Doubles. To some, the word means tennis for four, but when you say it in Trinidad, people's mouths start watering. Along with the roti (a flour pancake wrapped around a curry mixture), doubles is Trinidad's unique contribution to world food. Like many such delicacies around the globe, it was born and nurtured on the street.
Debbie pulls her car over, rolls down the window and shouts, “Four, with plenty pepper.” In just under a minute, the vendor pulls out eight steaming fresh, deep-fried pieces of flat dough, spreads them with bright yellow chickpea curry, and tops that with neon-orange fresh pepper sauce made from the Caribbean's most fiery capsicum, the Scotch Bonnet. He layers them into sandwiches, and with a flick of his wrist, wraps each in paper, twisting the ends, leaving the top open for us to take that first bite.

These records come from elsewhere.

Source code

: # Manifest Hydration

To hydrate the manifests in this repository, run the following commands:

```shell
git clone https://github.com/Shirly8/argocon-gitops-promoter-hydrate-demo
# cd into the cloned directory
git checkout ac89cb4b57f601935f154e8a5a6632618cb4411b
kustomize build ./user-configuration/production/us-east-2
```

Who invented doubles? No one knows for sure, yet there's little argument over the formula: The outside dough must be hot and fresh, not reheated. The chickpea curry filling should be substantial, not watery, for it will spill out when you bite in. The pepper sauce must be homemade, not off-the-shelf. And, above all, the doubles should be served immediately after preparation, eaten on the street.
That a humble street snack has inspired such fervent connoisseurship is by no means unique to Trinidad. All over the world, on street corners, in outdoor markets, along country roads, under palm-tree palapas by the beach, I've found similar national culinary treasures. From the 15-cent barbecued pork sticks of Bangkok to vatapa, the pungent dried shrimp sandwich of Bahia, Brazil, these foods are inseparable from the places and people that have nurtured them. To miss sampling these national treasures is like visiting Egypt and skipping the Pyramids.
Street food is culinary minimalism: Without walls or overhead, a chef is free to chase perfection, distill flavors and textures to their essence, learn directly, and sometimes painfully, from his or her customers what works and what doesn't.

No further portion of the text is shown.